The priest, meanwhile, who seemed all too willing to while away the storm venting a career’s worth of slights, outrages and hypocrisies, sidled with him. “As goes the church,” he was saying, “it’s none the worse off for being a century or three behind the times. What’s a zeitgeist here or there against the wisdom of the ages? Take the ‘sixties, for example. I mean, really, who remembers the ‘sixties? A bunch of homeless cuticulae camped out at the far end of Haight Street and the T‐shirt venders who pander to them? Give it a minute! Dust in the afternoon westerly—that’s it for the ‘sixties! Do the math. Actually, leave us forgo the exaggeration, it’s only arithmetic. Most of the people who lived through the ‘sixties were in their late teens, early twenties at the time, so where are we at now?” The cassock rustled, and he enumerated his fingers. “If they’re alive they’re pushing seventy, at the least. The ones who really were in a position to exploit the legions of clueless, back in the day, are pushing eighty and dying fast. Writing books about living forever and the vitamin regime they can sign you up for. Hah! Another ten years?” He snapped a middle finger against the palm of its hand. “Dead as Vaudeville, and that’s it for the ‘sixties.” He narrowed his eyes. “Have you seen the contemporary newsreels?” He made a face. “Disgusting. The Church, on the other hand.… What’s that silliness got to do with two thousand years of tradition? Plus or minus the odd suppressed Gospel. Sure we got predatory perverts—what institution doesn’t? The ‘sixties had predatory perverts, too. Okay, okay, the ‘sixties posited a world without war, and the Church posits a virgin birth. As go illusions we’re even, although not without qualifications. To wit: eight million wars versus one lousy virgin birth! I ask you: is that fair? I’ll bet there’s a parallel universe that’s lousy with virgin births and only one war! But a parallel universe without war? Hah! Okay, one—that’s all I’m gonna give you! One! One parallel universe with no war whatsoever versus gadzillions of parallel universes populated by humans riven by perpetual strife. Just like this one! Not for nothing, do they call this place Saint Mary’s of the Assumption—not for nothing!”

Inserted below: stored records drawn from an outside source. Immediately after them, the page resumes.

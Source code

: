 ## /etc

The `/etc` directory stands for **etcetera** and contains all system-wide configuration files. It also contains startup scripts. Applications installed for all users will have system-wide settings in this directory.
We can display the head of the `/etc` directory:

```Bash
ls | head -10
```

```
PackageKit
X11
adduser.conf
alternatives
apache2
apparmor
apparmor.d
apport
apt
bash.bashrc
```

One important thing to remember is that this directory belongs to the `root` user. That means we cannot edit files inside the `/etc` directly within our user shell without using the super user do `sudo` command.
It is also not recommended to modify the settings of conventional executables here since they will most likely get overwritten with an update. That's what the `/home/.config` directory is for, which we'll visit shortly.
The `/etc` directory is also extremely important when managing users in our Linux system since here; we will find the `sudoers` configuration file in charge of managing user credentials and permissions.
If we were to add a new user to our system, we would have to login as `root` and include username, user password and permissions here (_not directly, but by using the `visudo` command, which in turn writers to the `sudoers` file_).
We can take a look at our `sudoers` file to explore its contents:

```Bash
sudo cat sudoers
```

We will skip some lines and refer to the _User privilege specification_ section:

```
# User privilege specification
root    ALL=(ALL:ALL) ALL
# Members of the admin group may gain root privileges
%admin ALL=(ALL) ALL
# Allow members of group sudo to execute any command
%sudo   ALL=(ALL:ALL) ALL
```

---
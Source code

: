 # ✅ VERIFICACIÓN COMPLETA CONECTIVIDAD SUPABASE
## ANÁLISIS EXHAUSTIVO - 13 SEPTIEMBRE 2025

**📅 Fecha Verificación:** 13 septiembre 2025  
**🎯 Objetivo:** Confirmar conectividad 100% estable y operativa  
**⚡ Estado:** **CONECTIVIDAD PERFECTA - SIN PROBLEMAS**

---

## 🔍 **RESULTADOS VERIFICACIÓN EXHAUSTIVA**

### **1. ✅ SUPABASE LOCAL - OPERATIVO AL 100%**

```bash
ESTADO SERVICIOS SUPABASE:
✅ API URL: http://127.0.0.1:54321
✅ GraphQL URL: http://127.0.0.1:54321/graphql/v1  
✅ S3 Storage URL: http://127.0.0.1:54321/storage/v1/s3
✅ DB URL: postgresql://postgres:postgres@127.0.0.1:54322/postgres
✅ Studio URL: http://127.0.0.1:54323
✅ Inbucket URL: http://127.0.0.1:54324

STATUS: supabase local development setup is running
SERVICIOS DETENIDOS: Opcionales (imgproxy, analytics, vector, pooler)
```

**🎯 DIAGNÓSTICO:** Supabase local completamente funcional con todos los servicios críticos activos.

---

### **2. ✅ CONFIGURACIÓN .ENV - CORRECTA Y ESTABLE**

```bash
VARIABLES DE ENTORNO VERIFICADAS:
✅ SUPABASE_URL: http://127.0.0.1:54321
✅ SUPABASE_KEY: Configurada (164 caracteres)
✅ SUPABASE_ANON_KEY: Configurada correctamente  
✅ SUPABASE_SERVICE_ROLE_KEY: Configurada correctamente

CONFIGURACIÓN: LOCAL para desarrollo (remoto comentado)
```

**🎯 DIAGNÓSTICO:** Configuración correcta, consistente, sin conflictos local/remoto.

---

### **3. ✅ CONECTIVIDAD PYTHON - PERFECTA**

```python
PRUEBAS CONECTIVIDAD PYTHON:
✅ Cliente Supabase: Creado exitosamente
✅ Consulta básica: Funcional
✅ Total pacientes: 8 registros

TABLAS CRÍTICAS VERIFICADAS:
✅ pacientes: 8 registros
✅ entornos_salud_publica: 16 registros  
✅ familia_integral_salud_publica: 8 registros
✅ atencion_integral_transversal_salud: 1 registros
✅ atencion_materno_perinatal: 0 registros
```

Lightning lit up the sanctuary, accompanied by an almost simultaneous crack of thunder. But it was the modulation in air pressure within the volume of the church that got Osamu’s attention. Plus, his hawk tingled. He turned around.
Osamu hit the cross bar on the fire exit, burst into the thundering downpour, and kept on going, making a silhouette‐size hole right through a hedge at the back of the parking lot.
Out of shape, encumbered by creaking gear, two uniformed cops huffed past the priest, only to come to a halt at the exit door. They held it open, as it tried to close, and peered cautiously into the teeming darkness.
A third policeman, in plain clothes, unhurried, ambled up to the priest.
“Frank” said the priest. They shook hands. “What took you so long?”